* _Task to complete_
All the entries, exactly as they read, must be written out again.
╭─ Raw data
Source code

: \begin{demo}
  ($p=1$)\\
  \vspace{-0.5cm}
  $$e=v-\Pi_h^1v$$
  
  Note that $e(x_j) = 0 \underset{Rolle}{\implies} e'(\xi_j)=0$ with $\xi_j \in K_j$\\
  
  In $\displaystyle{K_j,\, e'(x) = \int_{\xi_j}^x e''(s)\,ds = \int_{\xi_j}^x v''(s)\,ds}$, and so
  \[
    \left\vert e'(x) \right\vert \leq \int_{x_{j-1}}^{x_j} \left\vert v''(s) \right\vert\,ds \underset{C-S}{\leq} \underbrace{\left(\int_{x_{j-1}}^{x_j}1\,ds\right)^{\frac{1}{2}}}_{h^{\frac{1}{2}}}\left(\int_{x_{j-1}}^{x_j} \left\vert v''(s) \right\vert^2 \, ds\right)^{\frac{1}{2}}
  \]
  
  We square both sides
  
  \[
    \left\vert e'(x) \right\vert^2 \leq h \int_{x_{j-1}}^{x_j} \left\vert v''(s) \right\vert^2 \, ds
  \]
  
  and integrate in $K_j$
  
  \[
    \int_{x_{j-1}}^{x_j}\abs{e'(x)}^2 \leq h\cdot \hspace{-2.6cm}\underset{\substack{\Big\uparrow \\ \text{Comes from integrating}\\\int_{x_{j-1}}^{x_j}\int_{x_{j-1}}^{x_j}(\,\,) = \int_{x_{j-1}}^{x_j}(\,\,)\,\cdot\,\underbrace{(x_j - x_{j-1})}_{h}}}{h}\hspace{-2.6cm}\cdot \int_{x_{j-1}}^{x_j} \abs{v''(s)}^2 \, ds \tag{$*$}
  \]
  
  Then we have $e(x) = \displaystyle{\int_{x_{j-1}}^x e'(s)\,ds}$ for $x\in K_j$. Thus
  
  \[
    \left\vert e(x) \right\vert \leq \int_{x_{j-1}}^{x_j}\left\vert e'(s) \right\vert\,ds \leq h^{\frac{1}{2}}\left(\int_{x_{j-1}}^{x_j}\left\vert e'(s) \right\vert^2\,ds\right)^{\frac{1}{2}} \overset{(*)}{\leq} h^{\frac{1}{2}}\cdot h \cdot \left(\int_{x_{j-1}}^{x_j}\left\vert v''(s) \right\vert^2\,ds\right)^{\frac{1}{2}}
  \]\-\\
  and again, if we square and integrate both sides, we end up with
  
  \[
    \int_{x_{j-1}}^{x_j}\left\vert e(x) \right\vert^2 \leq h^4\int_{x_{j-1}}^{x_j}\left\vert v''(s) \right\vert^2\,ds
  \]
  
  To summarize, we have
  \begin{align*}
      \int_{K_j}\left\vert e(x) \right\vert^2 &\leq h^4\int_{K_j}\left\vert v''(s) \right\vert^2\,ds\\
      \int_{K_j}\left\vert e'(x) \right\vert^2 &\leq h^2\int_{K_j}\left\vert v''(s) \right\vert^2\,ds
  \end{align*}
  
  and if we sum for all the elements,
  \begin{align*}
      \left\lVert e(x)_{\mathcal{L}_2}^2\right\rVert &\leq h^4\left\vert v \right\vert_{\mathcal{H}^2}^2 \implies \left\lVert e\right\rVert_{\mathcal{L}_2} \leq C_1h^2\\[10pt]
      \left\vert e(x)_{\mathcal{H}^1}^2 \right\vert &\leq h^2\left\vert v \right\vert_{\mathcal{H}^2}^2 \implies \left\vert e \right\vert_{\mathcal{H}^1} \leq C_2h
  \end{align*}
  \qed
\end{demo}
╰─
* _Answer_
Source code

: \begin{demo}
  ($p=1$)\\
  \vspace{-0.5cm}
  $$e=v-\Pi_h^1v$$
  
  Note that $e(x_j) = 0 \underset{Rolle}{\implies} e'(\xi_j)=0$ with $\xi_j \in K_j$\\
  
  In $\displaystyle{K_j,\, e'(x) = \int_{\xi_j}^x e''(s)\,ds = \int_{\xi_j}^x v''(s)\,ds}$, and so
  \[
    \left\vert e'(x) \right\vert \leq \int_{x_{j-1}}^{x_j} \left\vert v''(s) \right\vert\,ds \underset{C-S}{\leq} \underbrace{\left(\int_{x_{j-1}}^{x_j}1\,ds\right)^{\frac{1}{2}}}_{h^{\frac{1}{2}}}\left(\int_{x_{j-1}}^{x_j} \left\vert v''(s) \right\vert^2 \, ds\right)^{\frac{1}{2}}
  \]
  
  We square both sides
  
  \[
    \left\vert e'(x) \right\vert^2 \leq h \int_{x_{j-1}}^{x_j} \left\vert v''(s) \right\vert^2 \, ds
  \]
  
  and integrate in $K_j$
  
  \[
    \int_{x_{j-1}}^{x_j}\abs{e'(x)}^2 \leq h\cdot \hspace{-2.6cm}\underset{\substack{\Big\uparrow \\ \text{Comes from integrating}\\\int_{x_{j-1}}^{x_j}\int_{x_{j-1}}^{x_j}(\,\,) = \int_{x_{j-1}}^{x_j}(\,\,)\,\cdot\,\underbrace{(x_j - x_{j-1})}_{h}}}{h}\hspace{-2.6cm}\cdot \int_{x_{j-1}}^{x_j} \abs{v''(s)}^2 \, ds \tag{$*$}
  \]
  
  Then we have $e(x) = \displaystyle{\int_{x_{j-1}}^x e'(s)\,ds}$ for $x\in K_j$. Thus
  
  \[
    \left\vert e(x) \right\vert \leq \int_{x_{j-1}}^{x_j}\left\vert e'(s) \right\vert\,ds \leq h^{\frac{1}{2}}\left(\int_{x_{j-1}}^{x_j}\left\vert e'(s) \right\vert^2\,ds\right)^{\frac{1}{2}} \overset{(*)}{\leq} h^{\frac{1}{2}}\cdot h \cdot \left(\int_{x_{j-1}}^{x_j}\left\vert v''(s) \right\vert^2\,ds\right)^{\frac{1}{2}}
  \]\-\\
  and again, if we square and integrate both sides, we end up with
  
  \[
    \int_{x_{j-1}}^{x_j}\left\vert e(x) \right\vert^2 \leq h^4\int_{x_{j-1}}^{x_j}\left\vert v''(s) \right\vert^2\,ds
  \]
  
  To summarize, we have
  \begin{align*}
      \int_{K_j}\left\vert e(x) \right\vert^2 &\leq h^4\int_{K_j}\left\vert v''(s) \right\vert^2\,ds\\
      \int_{K_j}\left\vert e'(x) \right\vert^2 &\leq h^2\int_{K_j}\left\vert v''(s) \right\vert^2\,ds
  \end{align*}
  
  and if we sum for all the elements,
  \begin{align*}
      \left\lVert e(x)_{\mathcal{L}_2}^2\right\rVert &\leq h^4\left\vert v \right\vert_{\mathcal{H}^2}^2 \implies \left\lVert e\right\rVert_{\mathcal{L}_2} \leq C_1h^2\\[10pt]
      \left\vert e(x)_{\mathcal{H}^1}^2 \right\vert &\leq h^2\left\vert v \right\vert_{\mathcal{H}^2}^2 \implies \left\vert e \right\vert_{\mathcal{H}^1} \leq C_2h
  \end{align*}
  \qed
\end{demo}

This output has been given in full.